Convolutional Neural Network (CNN) architectures and tradeoffs
In recent years, CNNs have become very successful in image classification problems   . Since 2012, new CNN architectures have continuously improved the accuracy of the standard ImageNet classification challenge. Some of the major breakthroughs include AlexNet (2012) , GoogLeNet , VGG (2013)  and Residual Networks (2015) . These networks have different tradeoffs in terms of runtime, memory requirements, and accuracy. The main indicators for runtime and memory requirements are:
Flops or connections – The number of connections in a neural network determine the number of compute operations during a forward pass, which is proportional to the runtime of the network while classifying an image.
Parameters -–The number of parameters in a neural network determine the amount of memory needed to load the network.
Ideally we want a network with minimum flops and minimum parameters, which would achieve maximum accuracy.

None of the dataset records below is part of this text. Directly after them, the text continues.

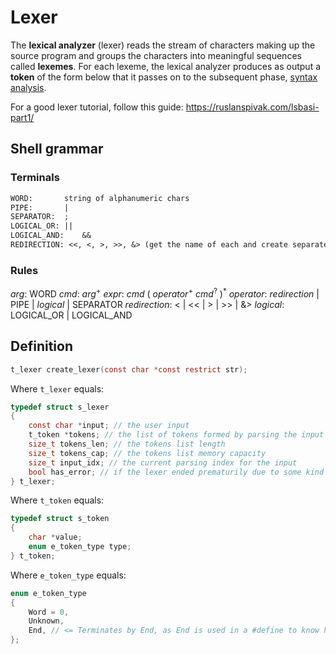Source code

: # Lexer

The **lexical analyzer** (lexer) reads the stream of characters making up the source program and groups the characters into meaningful sequences called **lexemes**.
For each lexeme, the lexical analyzer produces as output a **token** of the form below that it passes on to the subsequent phase, [syntax analysis](../parser/README.md).

For a good lexer tutorial, follow this guide: https://ruslanspivak.com/lsbasi-part1/

## Shell grammar

### Terminals

```txt
WORD: 		string of alphanumeric chars
PIPE: 		|
SEPARATOR: 	;
LOGICAL_OR:	||
LOGICAL_AND:	&&
REDIRECTION: <<, <, >, >>, &> (get the name of each and create separate tokens)
```

### Rules

_arg_: WORD
_cmd_: _arg_<sup>+</sup>
_expr_: _cmd_ ( _operator_<sup>+</sup> _cmd_<sup>?</sup> )<sup>\*</sup>
_operator_: _redirection_ | PIPE | _logical_ | SEPARATOR
_redirection_: < | << | > | >> | &>
_logical_: LOGICAL_OR | LOGICAL_AND

## Definition

```c
t_lexer create_lexer(const char *const restrict str);
```

Where `t_lexer` equals:

```c
typedef struct s_lexer
{
	const char *input; // the user input
	t_token *tokens; // the list of tokens formed by parsing the input
	size_t tokens_len; // the tokens list length
	size_t tokens_cap; // the tokens list memory capacity
	size_t input_idx; // the current parsing index for the input
	bool has_error; // if the lexer ended prematurily due to some kind of error
} t_lexer;
```

Where `t_token` equals:

```c
typedef struct s_token
{
	char *value;
	enum e_token_type type;
} t_token;
```

Where `e_token_type` equals:

```c
enum e_token_type
{
	Word = 0,
	Unknown,
	End, // <= Terminates by End, as End is used in a #define to know how many types are defined
};
```
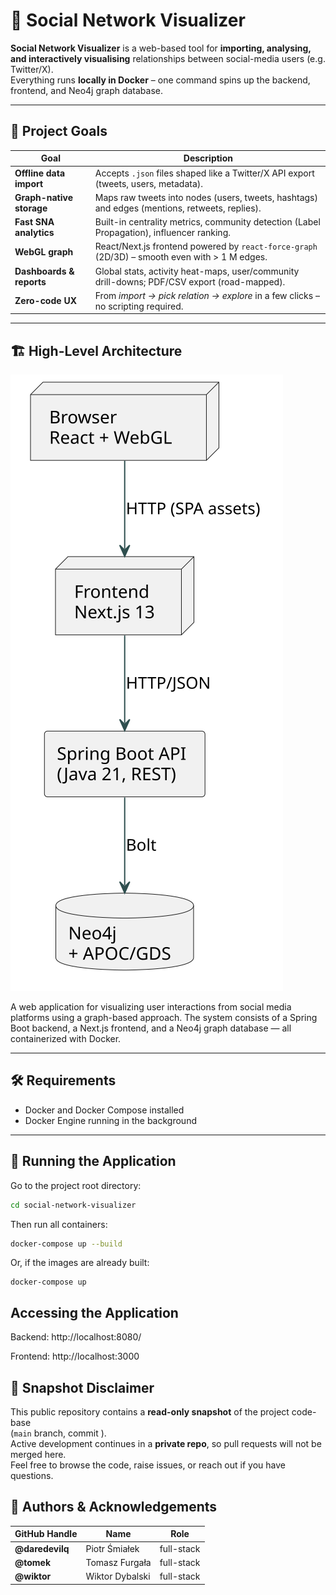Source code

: # 🧠 Social Network Visualizer

**Social Network Visualizer** is a web-based tool for **importing, analysing, and interactively visualising** relationships between social-media users (e.g. Twitter/X).  
Everything runs **locally in Docker** – one command spins up the backend, frontend, and Neo4j graph database.

---

## 🎯 Project Goals

| Goal | Description |
|------|-------------|
| **Offline data import** | Accepts `.json` files shaped like a Twitter/X API export (tweets, users, metadata). |
| **Graph-native storage** | Maps raw tweets into nodes (users, tweets, hashtags) and edges (mentions, retweets, replies). |
| **Fast SNA analytics** | Built-in centrality metrics, community detection (Label Propagation), influencer ranking. |
| **WebGL graph** | React/Next.js frontend powered by `react-force-graph` (2D/3D) – smooth even with > 1 M edges. |
| **Dashboards & reports** | Global stats, activity heat-maps, user/community drill-downs; PDF/CSV export (road-mapped). |
| **Zero-code UX** | From _import → pick relation → explore_ in a few clicks – no scripting required. |

---

## 🏗️ High-Level Architecture

![High-level architecture](docs/architecture.svg)

A web application for visualizing user interactions from social media platforms using a graph-based approach. The system consists of a Spring Boot backend, a Next.js frontend, and a Neo4j graph database — all containerized with Docker.

---

## 🛠️ Requirements

- Docker and Docker Compose installed
- Docker Engine running in the background

---

## 🚀 Running the Application

Go to the project root directory:

```bash
cd social-network-visualizer
```

Then run all containers:

```bash
docker-compose up --build
```


Or, if the images are already built:

```bush
docker-compose up
```

## Accessing the Application
Backend: http://localhost:8080/

Frontend: http://localhost:3000


## 📸 Snapshot Disclaimer
This public repository contains a **read-only snapshot** of the project code-base  
(`main` branch, commit _<YYYY-MM-DD>_).  
Active development continues in a **private repo**, so pull requests will not be merged here.  
Feel free to browse the code, raise issues, or reach out if you have questions.


## 👥 Authors & Acknowledgements
| GitHub Handle | Name | Role |
|---------------|------|------|
| **@daredevilq** | Piotr Śmiałek | full-stack |
| **@tomek** | Tomasz Furgała |  full-stack|
| **@wiktor** | Wiktor Dybalski | full-stack|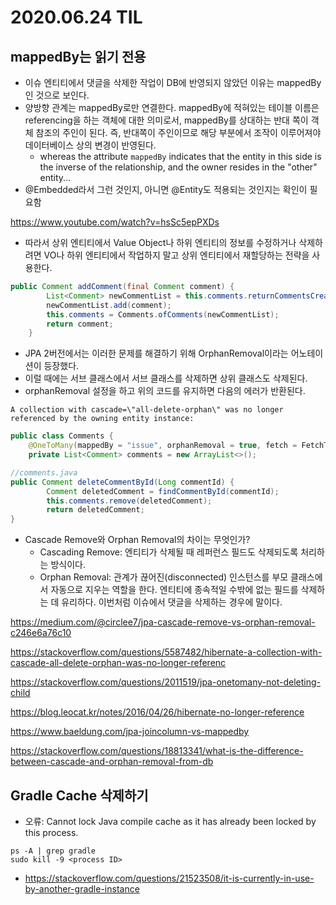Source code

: # 2020.06.24 TIL

## mappedBy는 읽기 전용

* 이슈 엔티티에서 댓글을 삭제한 작업이 DB에 반영되지 않았던 이유는 mappedBy인 것으로 보인다.
* 양방향 관계는 mappedBy로만 연결한다. mappedBy에 적혀있는 테이블 이름은 referencing을 하는 객체에 대한 의미로서, mappedBy를 상대하는 반대 쪽이 객체 참조의 주인이 된다. 즉, 반대쪽이 주인이므로 해당 부분에서 조작이 이루어져야 데이터베이스 상의 변경이 반영된다.
  * whereas the attribute `mappedBy` indicates that the entity in this side is the inverse of the relationship, and the owner resides in the "other" entity...
* @Embedded라서 그런 것인지, 아니면 @Entity도 적용되는 것인지는 확인이 필요함

https://www.youtube.com/watch?v=hsSc5epPXDs

* 따라서 상위 엔티티에서 Value Object나 하위 엔티티의 정보를 수정하거나 삭제하려면 VO나 하위 엔티티에서 작업하지 말고 상위 엔티티에서 재할당하는 전략을 사용한다.

```java
public Comment addComment(final Comment comment) {
		List<Comment> newCommentList = this.comments.returnCommentsCreatingNewList();
		newCommentList.add(comment);
		this.comments = Comments.ofComments(newCommentList);
		return comment;
	}
```

* JPA 2버전에서는 이러한 문제를 해결하기 위해 OrphanRemoval이라는 어노테이션이 등장했다.
* 이럴 때에는 서브 클래스에서 서브 클래스를 삭제하면 상위 클래스도 삭제된다.
* orphanRemoval 설정을 하고 위의 코드를 유지하면 다음의 에러가 반환된다.

```
A collection with cascade=\"all-delete-orphan\" was no longer referenced by the owning entity instance:
```

```java
public class Comments {
	@OneToMany(mappedBy = "issue", orphanRemoval = true, fetch = FetchType.EAGER, cascade = CascadeType.ALL)
	private List<Comment> comments = new ArrayList<>();
```

```java
//comments.java
public Comment deleteCommentById(Long commentId) {
		Comment deletedComment = findCommentById(commentId);
		this.comments.remove(deletedComment);
		return deletedComment;
}
```

* Cascade Remove와 Orphan Removal의 차이는 무엇인가?
  * Cascading Remove: 엔티티가 삭제될 때 레퍼런스 필드도 삭제되도록 처리하는 방식이다.
  * Orphan Removal: 관계가 끊어진(disconnected) 인스턴스를 부모 클래스에서 자동으로 지우는 역할을 한다. 엔티티에 종속적일 수밖에 없는 필드를 삭제하는 데 유리하다. 이번처럼 이슈에서 댓글을 삭제하는 경우에 말이다.

https://medium.com/@circlee7/jpa-cascade-remove-vs-orphan-removal-c246e6a76c10

https://stackoverflow.com/questions/5587482/hibernate-a-collection-with-cascade-all-delete-orphan-was-no-longer-referenc

https://stackoverflow.com/questions/2011519/jpa-onetomany-not-deleting-child

https://blog.leocat.kr/notes/2016/04/26/hibernate-no-longer-reference

https://www.baeldung.com/jpa-joincolumn-vs-mappedby

https://stackoverflow.com/questions/18813341/what-is-the-difference-between-cascade-and-orphan-removal-from-db

## Gradle Cache 삭제하기

* 오류: Cannot lock Java compile cache as it has already been locked by this process.

```
ps -A | grep gradle
sudo kill -9 <process ID>
```

* https://stackoverflow.com/questions/21523508/it-is-currently-in-use-by-another-gradle-instance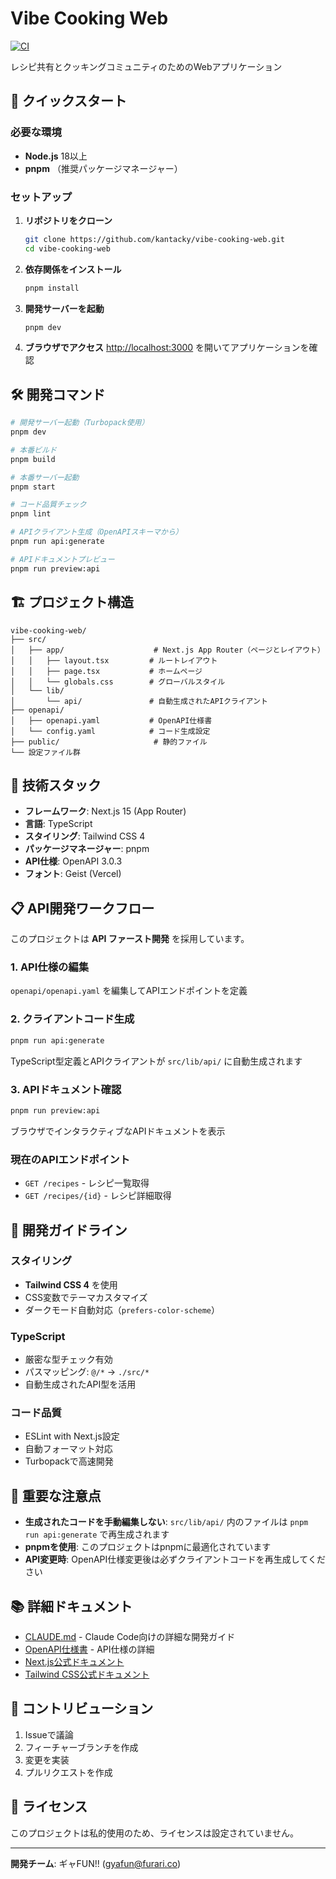 # Vibe Cooking Web

[![CI](https://github.com/kantacky/vibe-cooking-web/actions/workflows/ci.yml/badge.svg)](https://github.com/kantacky/vibe-cooking-web/actions/workflows/ci.yml)

レシピ共有とクッキングコミュニティのためのWebアプリケーション

## 🚀 クイックスタート

### 必要な環境
- **Node.js** 18以上
- **pnpm** （推奨パッケージマネージャー）

### セットアップ

1. **リポジトリをクローン**
   ```bash
   git clone https://github.com/kantacky/vibe-cooking-web.git
   cd vibe-cooking-web
   ```

2. **依存関係をインストール**
   ```bash
   pnpm install
   ```

3. **開発サーバーを起動**
   ```bash
   pnpm dev
   ```

4. **ブラウザでアクセス**
   [http://localhost:3000](http://localhost:3000) を開いてアプリケーションを確認

## 🛠️ 開発コマンド

```bash
# 開発サーバー起動（Turbopack使用）
pnpm dev

# 本番ビルド
pnpm build

# 本番サーバー起動
pnpm start

# コード品質チェック
pnpm lint

# APIクライアント生成（OpenAPIスキーマから）
pnpm run api:generate

# APIドキュメントプレビュー
pnpm run preview:api
```

## 🏗️ プロジェクト構造

```
vibe-cooking-web/
├── src/
│   ├── app/                    # Next.js App Router（ページとレイアウト）
│   │   ├── layout.tsx         # ルートレイアウト
│   │   ├── page.tsx           # ホームページ
│   │   └── globals.css        # グローバルスタイル
│   └── lib/
│       └── api/               # 自動生成されたAPIクライアント
├── openapi/
│   ├── openapi.yaml           # OpenAPI仕様書
│   └── config.yaml            # コード生成設定
├── public/                     # 静的ファイル
└── 設定ファイル群
```

## 🔧 技術スタック

- **フレームワーク**: Next.js 15 (App Router)
- **言語**: TypeScript
- **スタイリング**: Tailwind CSS 4
- **パッケージマネージャー**: pnpm
- **API仕様**: OpenAPI 3.0.3
- **フォント**: Geist (Vercel)

## 📋 API開発ワークフロー

このプロジェクトは **API ファースト開発** を採用しています。

### 1. API仕様の編集
`openapi/openapi.yaml` を編集してAPIエンドポイントを定義

### 2. クライアントコード生成
```bash
pnpm run api:generate
```
TypeScript型定義とAPIクライアントが `src/lib/api/` に自動生成されます

### 3. APIドキュメント確認
```bash
pnpm run preview:api
```
ブラウザでインタラクティブなAPIドキュメントを表示

### 現在のAPIエンドポイント
- `GET /recipes` - レシピ一覧取得
- `GET /recipes/{id}` - レシピ詳細取得

## 🎨 開発ガイドライン

### スタイリング
- **Tailwind CSS 4** を使用
- CSS変数でテーマカスタマイズ
- ダークモード自動対応（`prefers-color-scheme`）

### TypeScript
- 厳密な型チェック有効
- パスマッピング: `@/*` → `./src/*`
- 自動生成されたAPI型を活用

### コード品質
- ESLint with Next.js設定
- 自動フォーマット対応
- Turbopackで高速開発

## 🚨 重要な注意点

- **生成されたコードを手動編集しない**: `src/lib/api/` 内のファイルは `pnpm run api:generate` で再生成されます
- **pnpmを使用**: このプロジェクトはpnpmに最適化されています
- **API変更時**: OpenAPI仕様変更後は必ずクライアントコードを再生成してください

## 📚 詳細ドキュメント

- [CLAUDE.md](./CLAUDE.md) - Claude Code向けの詳細な開発ガイド
- [OpenAPI仕様書](./openapi/openapi.yaml) - API仕様の詳細
- [Next.js公式ドキュメント](https://nextjs.org/docs)
- [Tailwind CSS公式ドキュメント](https://tailwindcss.com/docs)

## 🤝 コントリビューション

1. Issueで議論
2. フィーチャーブランチを作成
3. 変更を実装
4. プルリクエストを作成

## 📄 ライセンス

このプロジェクトは私的使用のため、ライセンスは設定されていません。

---

**開発チーム**: ギャFUN!! (gyafun@furari.co)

Training a deep neural network for NSFW classification
We train the models using a dataset of positive (i.e. NSFW) images and negative (i.e. SFW – suitable/safe for work) images. We are not releasing the training images or other details due to the nature of the data, but instead we open source the output model which can be used for classification by a developer.
We use the Caffe deep learning library and CaffeOnSpark; the latter is a powerful open source framework for distributed learning that brings Caffe deep learning to Hadoop and Spark clusters for training models (Big shout out to Yahoo’s CaffeOnSpark team!).
While training, the images were resized to 256×256 pixels, horizontally flipped for data augmentation, and randomly cropped to 224×224 pixels, and were then fed to the network. For training residual networks, we used scale augmentation as described in the ResNet paper , to avoid overfitting. We evaluated various architectures to experiment with tradeoffs of runtime vs accuracy.
MS_CTC  – This architecture was proposed in Microsoft’s constrained time cost paper. It improves on top of AlexNet in terms of speed and accuracy maintaining a combination of convolutional and fully-connected layers.
Squeezenet  – This architecture introduces the fire module which contain layers to squeeze and then expand the input data blob. This helps to save the number of parameters keeping the Imagenet accuracy as good as AlexNet, while the memory requirement is only 6MB.
VGG  – This architecture has 13 conv layers and 3 FC layers.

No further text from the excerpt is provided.